The phosphorylation state of the C-terminal domain (CTD) of RNA polymerase II controls the assembly of RNA processing and transcription factors on the elongating enzyme. I explored the molecular basis for the recognition of specific CTD phosphoisoforms by CTD-interacting domains by probing the transcription termination and 3'-end processing factors Rtt103 and Pcf11 with an exhaustive panel of CTD mimics containing all possible phosphorylation states. When presented with a single binding site composed of two heptad repeats, Rtt103 binds to Ser2 phosphorylated (Ser2P) peptide strongly and specifically, while Pcf11 does so much less well. A single amino acid change reverses the specificity of these two proteins in vitro and in vivo. However, both Pcf11 and Rtt103 cooperatively recognize peptides containing two or more binding sites. My data suggests that the cooperativity observed for Pcf11 is critical for its proper recruitment to bona-fide transcription termination sites, while preventing transcription at cryptic sites. My work demonstrates for the first time that neighboring CTD repeats can function together to create a precisely tuned switch that can achieve a rapid, sigmoidal response allowing for precise control of co-transcriptional RNA processing.;The phosphorylation state of the CTD is dynamically altered during transcription by a number of CTD kinases and phosphatases.

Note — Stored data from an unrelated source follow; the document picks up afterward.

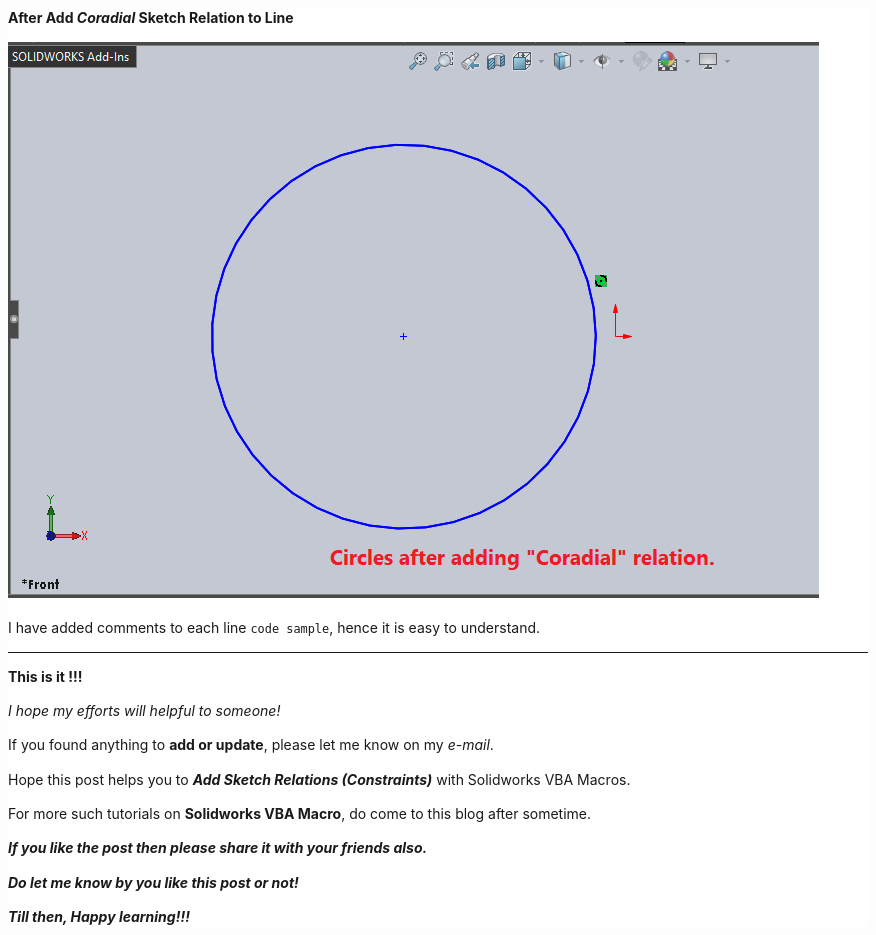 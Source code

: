 **After Add *Coradial* Sketch Relation to Line**

![circles-after-adding-coradial-relation](/assets/Solidworks_Images/sketch-relations/circles-after-adding-coradial-relation.png)

I have added comments to each line `code sample`, hence it is easy to understand.

---

**This is it !!!**

*I hope my efforts will helpful to someone!*

If you found anything to **add or update**, please let me know on my *e-mail*.

Hope this post helps you to ***Add Sketch Relations (Constraints)*** with Solidworks VBA Macros.

For more such tutorials on **Solidworks VBA Macro**, do come to this blog after sometime.

***If you like the post then please share it with your friends also.***

***Do let me know by you like this post or not!***

***Till then, Happy learning!!!***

I have performed a number of initial experiments on the CTD Ser5P phosphatase, Ssu72, in order to obtain a suitable amount of protein for structure determination. Using a combination of sequence alignment and structure prediction, I was able to produce a soluble yeast Ssu72 construct. Also, I was able to produce yeast Ssu72 co-expressed with its binding partner Pta1. In addition to my work on yeast Ssu72, I also have completed partial assignments of the human Ssu72 protein.